Sudan est né en 1972 dans ce qui est aujourd’hui le Soudan du Sud. À l’époque de sa naissance, il y avait encore environ 1000 rhinocéros blancs du Nord errant à l’état sauvage dans la nature… Mais leur habitat était alors, tout comme aujourd’hui, déchiré par les conflits humains. En effet, ces animaux étaient concentrés dans une région en proie à la guerre : Soudan, Congo ou encore République centrafricaine. Lorsque les combats ont éclaté, les rhinocéros ont également été tués pour leur viande ou leurs cornes, ou encore échangés contre de l’argent, voire des armes.

Mais Sudan a été sauvé du triste destin macabre des autres rhinocéros blancs du Nord, par des représentants du zoo de Dvůr Králové, en République tchèque.

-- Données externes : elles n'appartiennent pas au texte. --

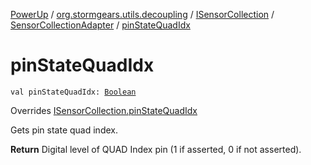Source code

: [PowerUp](../../../index.md) / [org.stormgears.utils.decoupling](../../index.md) / [ISensorCollection](../index.md) / [SensorCollectionAdapter](index.md) / [pinStateQuadIdx](./pin-state-quad-idx.md)

# pinStateQuadIdx

`val pinStateQuadIdx: `[`Boolean`](https://kotlinlang.org/api/latest/jvm/stdlib/kotlin/-boolean/index.html)

Overrides [ISensorCollection.pinStateQuadIdx](../pin-state-quad-idx.md)

Gets pin state quad index.

**Return**
Digital level of QUAD Index pin (1 if asserted, 0 if not asserted).

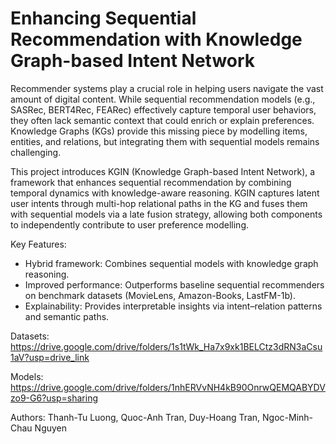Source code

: # Enhancing Sequential Recommendation with Knowledge Graph-based Intent Network

Recommender systems play a crucial role in helping users navigate the vast amount of digital content. While sequential recommendation models (e.g., SASRec, BERT4Rec, FEARec) effectively capture temporal user behaviors, they often lack semantic context that could enrich or explain preferences. Knowledge Graphs (KGs) provide this missing piece by modelling items, entities, and relations, but integrating them with sequential models remains challenging.

This project introduces KGIN (Knowledge Graph-based Intent Network), a framework that enhances sequential recommendation by combining temporal dynamics with knowledge-aware reasoning. KGIN captures latent user intents through multi-hop relational paths in the KG and fuses them with sequential models via a late fusion strategy, allowing both components to independently contribute to user preference modelling.

Key Features:
- Hybrid framework: Combines sequential models with knowledge graph reasoning.
- Improved performance: Outperforms baseline sequential recommenders on benchmark datasets (MovieLens, Amazon-Books, LastFM-1b).
- Explainability: Provides interpretable insights via intent–relation patterns and semantic paths.

Datasets: https://drive.google.com/drive/folders/1s1tWk_Ha7x9xk1BELCtz3dRN3aCsu1aV?usp=drive_link

Models: https://drive.google.com/drive/folders/1nhERVvNH4kB90OnrwQEMQABYDVzo9-G6?usp=sharing

Authors: Thanh-Tu Luong, Quoc-Anh Tran, Duy-Hoang Tran, Ngoc-Minh-Chau Nguyen
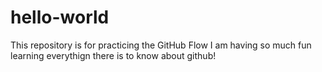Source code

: # hello-world
This repository is for practicing the GitHub Flow
I am having so much fun learning everythign there is to know about github! 
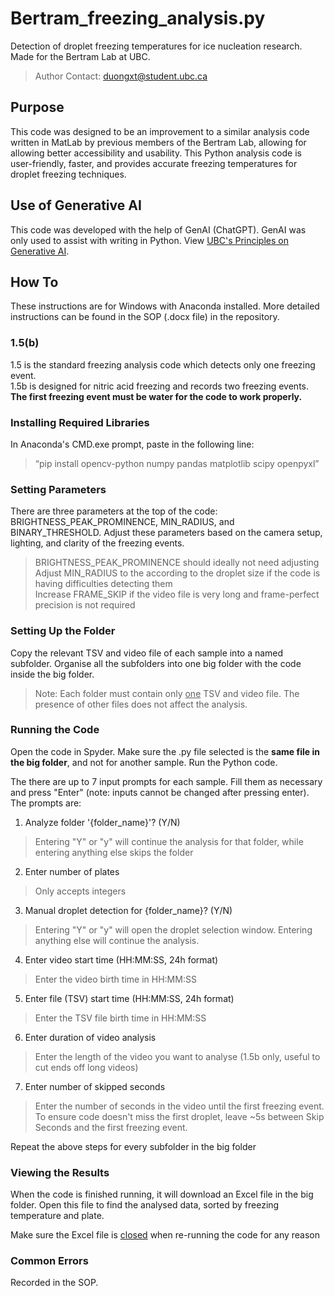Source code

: # Bertram_freezing_analysis.py
Detection of droplet freezing temperatures for ice nucleation research. Made for the Bertram Lab at UBC.
> Author Contact: duongxt@student.ubc.ca

## Purpose
This code was designed to be an improvement to a similar analysis code written in MatLab by previous members of the Bertram Lab, allowing for allowing better accessibility and usability. This Python analysis code is user-friendly, faster, and provides accurate freezing temperatures for droplet freezing techniques.

## Use of Generative AI
This code was developed with the help of GenAI (ChatGPT). GenAI was only used to assist with writing in Python. View [UBC's Principles on Generative AI](https://genai.ubc.ca/guidance/principles/).

## How To
These instructions are for Windows with Anaconda installed. More detailed instructions can be found in the SOP (.docx file) in the repository.

### 1.5(b)
1.5 is the standard freezing analysis code which detects only one freezing event.\
1.5b is designed for nitric acid freezing and records two freezing events. **The first freezing event must be water for the code to work properly.**

### Installing Required Libraries
In Anaconda's CMD.exe prompt, paste in the following line:
> “pip install opencv-python numpy pandas matplotlib scipy openpyxl”

### Setting Parameters
There are three parameters at the top of the code: BRIGHTNESS_PEAK_PROMINENCE, MIN_RADIUS, and BINARY_THRESHOLD. Adjust these parameters based on the camera setup, lighting, and clarity of the freezing events.
> BRIGHTNESS_PEAK_PROMINENCE should ideally not need adjusting\
> Adjust MIN_RADIUS to the according to the droplet size if the code is having difficulties detecting them\
> Increase FRAME_SKIP if the video file is very long and frame-perfect precision is not required

### Setting Up the Folder
Copy the relevant TSV and video file of each sample into a named subfolder. Organise all the subfolders into one big folder with the code inside the big folder.
> Note: Each folder must contain only <ins>one</ins> TSV and video file. The presence of other files does not affect the analysis.

### Running the Code
Open the code in Spyder. Make sure the .py file selected is the __same file in the big folder__, and not for another sample. Run the Python code.

The there are up to 7 input prompts for each sample. Fill them as necessary and press "Enter" (note: inputs cannot be changed after pressing enter). The prompts are:
1. Analyze folder '{folder_name}'? (Y/N)
> Entering "Y" or "y" will continue the analysis for that folder, while entering anything else skips the folder
2. Enter number of plates
> Only accepts integers
3. Manual droplet detection for {folder_name}? (Y/N)
> Entering "Y" or "y" will open the droplet selection window. Entering anything else will continue the analysis.
4. Enter video start time (HH:MM:SS, 24h format)
> Enter the video birth time in HH:MM:SS
5. Enter file (TSV) start time (HH:MM:SS, 24h format)
> Enter the TSV file birth time in HH:MM:SS
6. Enter duration of video analysis
> Enter the length of the video you want to analyse (1.5b only, useful to cut ends off long videos)
7. Enter number of skipped seconds
> Enter the number of seconds in the video until the first freezing event. To ensure code doesn't miss the first droplet, leave ~5s between Skip Seconds and the first freezing event.

Repeat the above steps for every subfolder in the big folder

### Viewing the Results
When the code is finished running, it will download an Excel file in the big folder. Open this file to find the analysed data, sorted by freezing temperature and plate.

Make sure the Excel file is <ins>closed</ins> when re-running the code for any reason

### Common Errors
Recorded in the SOP.
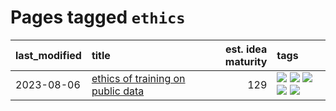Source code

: # Pages tagged `ethics`

|last_modified|title|est. idea maturity|tags
|:---|:---|---:|:---|
|2023-08-06|[ethics of training on public data](../ethics_of_public_data.md)|129|[![](https://img.shields.io/badge/tag-ai_ethics-795a7e)](../tags/ai_ethics.md) [![](https://img.shields.io/badge/tag-ethics-b5656)](../tags/ethics.md) [![](https://img.shields.io/badge/tag-fair_use-28da35)](../tags/fair_use.md) [![](https://img.shields.io/badge/tag-philosophy-e839f4)](../tags/philosophy.md) [![](https://img.shields.io/badge/tag-remix_culture-ea4c14)](../tags/remix_culture.md)|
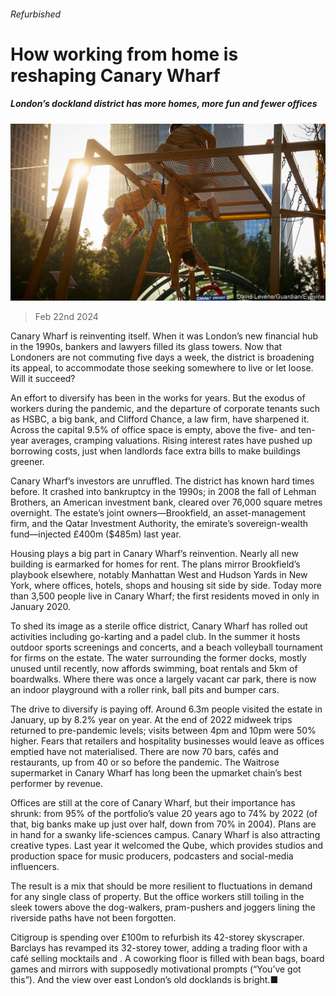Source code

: ###### Refurbished

# How working from home is reshaping Canary Wharf 

##### London’s dockland district has more homes, more fun and fewer offices 

![image](images/20240224_BRP505.jpg) 

> Feb 22nd 2024 

Canary Wharf is reinventing itself. When it was London’s new financial hub in the 1990s, bankers and lawyers filled its glass towers. Now that Londoners are not commuting five days a week, the district is broadening its appeal, to accommodate those seeking somewhere to live or let loose. Will it succeed?

An effort to diversify has been in the works for years. But the exodus of workers during the pandemic, and the departure of corporate tenants such as HSBC, a big bank, and Clifford Chance, a law firm, have sharpened it. Across the capital 9.5% of office space is empty, above the five- and ten-year averages, cramping valuations. Rising interest rates have pushed up borrowing costs, just when landlords face extra bills to make buildings greener. 

Canary Wharf’s investors are unruffled. The district has known hard times before. It crashed into bankruptcy in the 1990s; in 2008 the fall of Lehman Brothers, an American investment bank, cleared over 76,000 square metres overnight. The estate’s joint owners—Brookfield, an asset-management firm, and the Qatar Investment Authority, the emirate’s sovereign-wealth fund—injected £400m ($485m) last year.

Housing plays a big part in Canary Wharf’s reinvention. Nearly all new building is earmarked for homes for rent. The plans mirror Brookfield’s playbook elsewhere, notably Manhattan West and Hudson Yards in New York, where offices, hotels, shops and housing sit side by side. Today more than 3,500 people live in Canary Wharf; the first residents moved in only in January 2020. 

To shed its image as a sterile office district, Canary Wharf has rolled out activities including go-karting and a padel club. In the summer it hosts outdoor sports screenings and concerts, and a beach volleyball tournament for firms on the estate. The water surrounding the former docks, mostly unused until recently, now affords swimming, boat rentals and 5km of boardwalks. Where there was once a largely vacant car park, there is now an indoor playground with a roller rink, ball pits and bumper cars. 

The drive to diversify is paying off. Around 6.3m people visited the estate in January, up by 8.2% year on year. At the end of 2022 midweek trips returned to pre-pandemic levels; visits between 4pm and 10pm were 50% higher. Fears that retailers and hospitality businesses would leave as offices emptied have not materialised. There are now 70 bars, cafés and restaurants, up from 40 or so before the pandemic. The Waitrose supermarket in Canary Wharf has long been the upmarket chain’s best performer by revenue. 

Offices are still at the core of Canary Wharf, but their importance has shrunk: from 95% of the portfolio’s value 20 years ago to 74% by 2022 (of that, big banks make up just over half, down from 70% in 2004). Plans are in hand for a swanky life-sciences campus. Canary Wharf is also attracting creative types. Last year it welcomed the Qube, which provides studios and production space for music producers, podcasters and social-media influencers.

The result is a mix that should be more resilient to fluctuations in demand for any single class of property. But the office workers still toiling in the sleek towers above the dog-walkers, pram-pushers and joggers lining the riverside paths have not been forgotten.

Citigroup is spending over £100m to refurbish its 42-storey skyscraper. Barclays has revamped its 32-storey tower, adding a trading floor with a café selling mocktails and . A coworking floor is filled with bean bags, board games and mirrors with supposedly motivational prompts (“You’ve got this”). And the view over east London’s old docklands is bright.■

À cette époque, tandis que Sudan n’avait que 3 ans, l’extinction de son espèce ne semblait pourtant pas imminente. Les défenseurs de la nature croyaient en effet que de nombreuses interventions dans lesquelles les rhinocéros blancs du Nord étaient extraits de régions propices aux conflits, permettraient d’endiguer leur déclin. Mais au lieu de cela, les conflits et le braconnage sont devenus de plus en plus nombreux durant ces dernières décennies, et les rhinocéros blancs du Nord en ont payé le prix.

En 2003, il n’en restait plus que 20 dans le parc national de la Garamba, au Congo. Le gouvernement congolais a bloqué toutes les possibilités de pouvoir les extraire du pays et, en quelques années, tous ont été tués.

Sudan a passé les deux dernières années de sa vie sous la protection de gardes armées, et ce, 24 heures sur 24. Sa corne avait même été coupée afin de dissuader les braconniers (bien que cette dernière ait commencé à repousser). Ses gardes armées déjouaient régulièrement les attaques de la part de braconniers. Malheureusement, les efforts pour sauver le rhinocéros blanc du Nord n’ont pas été suffisants.

gardes armees protegent rhinoceros blanc nord sudan
Sudan, protégé par ses gardes armés. Crédits : National Geographic

À présent, Ol Pejeta Conservation estime le coût de la fécondation in vitro (incluant le développement de la méthode, les essais, l’implantation et la création d’un troupeau d’élevage des rhinocéros blancs du Nord), à environ 9 millions de dollars.

Dans un communiqué de presse, Ol Pejeta Conservation explique qu’ils souhaitent essayer une intervention sans précédent « pour tenter de réaliser pour la toute première fois une procédure, en toute sécurité, qui serait de retirer les cellules d’œufs des femelles vivantes restantes et les fertiliser avec de la semence précédemment recueillie sur les mâles, afin d’insérer les embryons résultants dans les rhinocéros blanc femelles (du Sud), agissant en tant que substituts ».

« Sudan a été le tout dernier rhinocéros blanc du Nord à naître dans la nature… Sa mort est un symbole cruel du mépris humain concernant la nature et cela attriste tous ceux qui le connaissaient », a déclaré Jan Stejskal, directeur des projets internationaux du zoo de Dvůr Králové, en République tchèque. « Mais nous ne devons pas abandonner. Nous devons profiter de la possibilité d’utiliser les technologies cellulaires qui peuvent être utiles à la conservation des espèces en danger critique. Cela peut sembler incroyable, mais grâce aux nouvelles techniques développées récemment, même Sudan pourrait encore avoir une progéniture », a-t-il ajouté.